NOTICE: Fourth Circuit I.O.P. 36.6 states that citation of unpublished dispositions is disfavored except for establishing res judicata, estoppel, or the law of the case and requires service of copies of cited unpublished dispositions of the Fourth Circuit.
ENVIRONMENTAL PRODUCTS CORPORATION, Plaintiff-Appellee,
v.
KING COMPANIES, INCORPORATED; RVM Leasing Corporation,
Defendants-Appellants.

No. 94-1536.

United States Court of Appeals, Fourth Circuit.

Argued: Nov. 2, 1994.
Decided: Feb. 21, 1995.

ARGUED: Craig David Diviney, DORSEY & WHITNEY, Minneapolis, MN, for Appellants. James R. Crassweller, DOHERTY, RUMBLE & BUTLER, P.A., St. Paul, Minnesota, for Appellee.

ON BRIEF: Scott A. Benson, DORSEY & WHITNEY, Minneapolis, MN; C. Torrence Armstrong, Frederick P. Helm, MCGUIRE, WOODS, BATTLE & BOOTHE, Alexandria, VA, for Appellants. Deborah B. Hilke, DOHERTY, RUMBLE & BUTLER, P.A., St. Paul, MN; Grady C. Frank, Jr., HAZEL & THOMAS, P.C., Alexandria, VA, for Appellee.

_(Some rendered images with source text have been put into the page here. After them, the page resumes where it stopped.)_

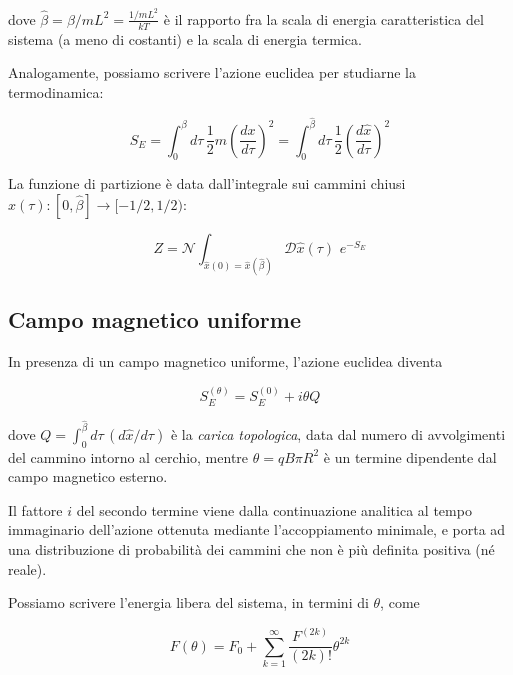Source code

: \documentclass[a4paper,11pt]{article}
\begin{document}
    dove $\hat{\beta} = \beta / mL^2 = \frac{1/mL^2}{kT}$ è il rapporto fra la scala di energia caratteristica del sistema (a meno di costanti) e la scala di energia termica.

    
    Analogamente, possiamo scrivere l'azione euclidea per studiarne la termodinamica:
    
    \begin{equation}
        S_E = \int_0^\beta d\tau \, \frac{1}{2} m \left(\frac{dx}{d\tau}\right)^2 = \int_0^{\hat{\beta}} d\tau \, \frac{1}{2} \left( \frac{d\hat{x}}{d\tau}\right)^2
    \end{equation}
    
    
    
    La funzione di partizione è data dall'integrale sui cammini chiusi $\hat{x}(\tau): [0, \hat{\beta}] \to [-1/2, 1/2)$:
    
    \begin{equation}
        Z = \mathcal{N} \int_{\hat{x}(0) = \hat{x}(\hat{\beta})} \mathcal{D}\hat{x}(\tau) \, \,e^{-S_E}
    \end{equation}

    \subsection{Campo magnetico uniforme}
    In presenza di un campo magnetico uniforme, l'azione euclidea diventa
    
    \begin{equation}
        S^{(\theta)}_E = S^{(0)}_E + i\theta Q
    \end{equation}
    
    dove $Q = \int_0^{\hat{\beta}} d\tau \, ({d\hat{x}} / {d\tau})$ è la \emph{carica topologica}, data dal numero di avvolgimenti del cammino intorno al cerchio, mentre $\theta = qB\pi R^2$ è un termine dipendente dal campo magnetico esterno. 
    
    Il fattore $i$ del secondo termine viene dalla continuazione analitica al tempo immaginario dell'azione ottenuta mediante l'accoppiamento minimale, e porta ad una distribuzione di probabilità dei cammini che non è più definita positiva (né reale). 
    
    Possiamo scrivere l'energia libera del sistema, in termini di $\theta$, come
    
    \begin{equation}
        F(\theta) = F_0 + \sum_{k=1}^{\infty} \frac{F^{(2k)}}{(2k)!} \theta^{2k}
    \end{equation}
    
\end{document}
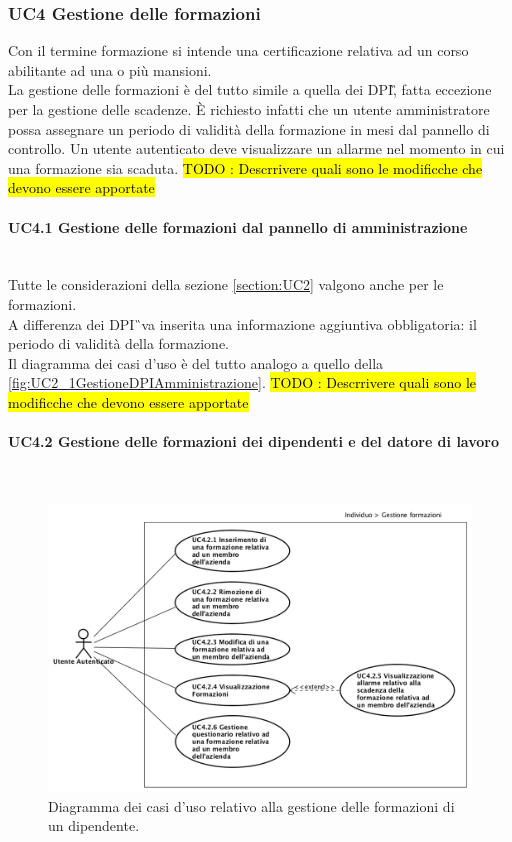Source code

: 	\subsubsection{UC4 Gestione delle formazioni}
		\label{section:UC4}
		Con il termine formazione si intende una certificazione relativa ad un corso abilitante ad una o più mansioni.\\
		La gestione delle formazioni è del tutto simile a quella dei \gls{DPI}\G, fatta eccezione per la gestione delle scadenze. È richiesto infatti che un utente amministratore possa assegnare un periodo di validità della formazione in mesi dal pannello di controllo. Un utente autenticato deve visualizzare un allarme nel momento in cui una formazione sia scaduta.
			\hl{TODO : Descrrivere quali sono le modificche che devono essere apportate}
	\paragraph*{UC4.1 Gestione delle formazioni dal pannello di amministrazione }\mbox{} \\
		\label{section:UC4_1}
		Tutte le considerazioni della sezione \ref{section:UC2} valgono anche per le formazioni. \\
		A differenza dei \gls{DPI}\G\ va inserita una informazione aggiuntiva obbligatoria: il periodo di validità della formazione. \\
		Il diagramma dei casi d'uso è del tutto analogo a quello della  \autoref{fig:UC2_1GestioneDPIAmministrazione}.
		\hl{TODO : Descrrivere quali sono le modificche che devono essere apportate}
	\paragraph*{UC4.2 Gestione delle formazioni dei dipendenti e del datore di lavoro }\mbox{} \\
		\label{section:UC4_2}
		\begin{figure}[H]
			\begin{center}
				\includegraphics[width=16cm]{Pics/UC4_2GestioneFormazioni.png}
				\caption{Diagramma dei casi d'uso relativo alla gestione delle formazioni di un dipendente.}
				\label{fig:UC4_2_Formazioni}
			\end{center}
		\end{figure}
		
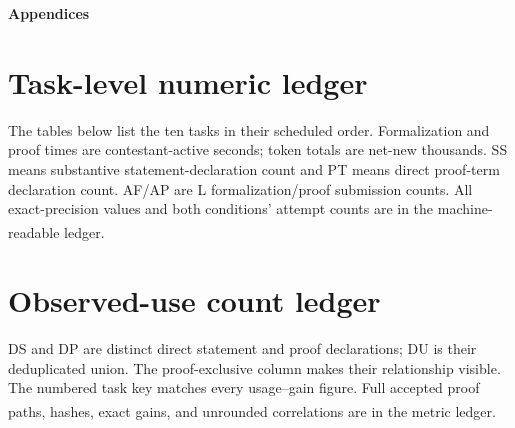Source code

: \documentclass[10pt,a4paper]{article}
\newcommand{\src}[1]{\textsuperscript{\cite{#1}}}
\begin{document}
\clearpage
\appendix
\begin{center}
{\Large\bfseries Appendices}
\end{center}
\medskip
\section{Task-level numeric ledger}

The tables below list the ten tasks in their scheduled order. Formalization and proof times are contestant-active seconds; token
totals are net-new thousands. SS means substantive statement-declaration
count and PT means direct proof-term declaration count. AF/AP are L
formalization/proof submission counts. All exact-precision values and both
conditions' attempt counts are in the machine-readable ledger.
\src{taskledger,plotcode}

\begin{table}[htbp]\centering
{}
\caption{Task-level time and net-new token comparison, excluding warm-up.
\cite{taskledger,plotcode}}\label{tab:times}
\end{table}
\begin{table}[htbp]\centering
{}
\caption{Final code size, declaration reach, and L submission counts.
\cite{taskledger,declscan,plotcode}}\label{tab:code}
\end{table}

\clearpage
\section{Observed-use count ledger}

DS and DP are distinct direct statement and proof declarations; DU is their
deduplicated union. The proof-exclusive column makes their relationship
visible. The numbered task key matches every usage--gain
figure. Full accepted proof paths, hashes, exact gains, and unrounded
correlations are in the metric ledger.\src{usagepoints,metriccode}
\end{document}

Before WILKINS, LUTTIG, and WILLIAMS, Circuit Judges.

OPINION

WILLIAMS, Circuit Judge:

This declaratory judgment action was removed to federal court under diversity jurisdiction. Appellee, Environmental Products Corporation (ENVIPCO), brought this action in the Virginia state courts to determine the scope of its required performance under a contract (the Agreement) between ENVIPCO and Appellants, King Companies, Inc. and RVM Leasing Corporation (King). King appeals the district court's summary judgment order in which the district court held that ENVIPCO's responsibilities under the Agreement were less onerous than King expected. For the reasons explained below, we affirm in part and reverse in part.

I.

Many states require beverage retailers to charge an extra deposit on every can or bottle of soda they sell as a means of encouraging consumers to return the receptacle for recycling. New York, for instance, passed such a law in 1983 finding that "requiring a deposit on all beverage containers ... will provide a necessary incentive for the economically efficient and environmentally benign collection and recycling of such containers." N.Y. Environmental Conservation Law Sec. 27-1001 (McKinney 1994). In New York, when a consumer empties a bottle or can, she simply returns it to the retailer for a full refund of her deposit, and the retailer returns the container to a recycling center. Id. Sec. 27-1007. See generally, Jeffrey B. Wagenbach, The Bottle Bill: Progress and Prospects, 36 Syracuse L.Rev. 759 (1985).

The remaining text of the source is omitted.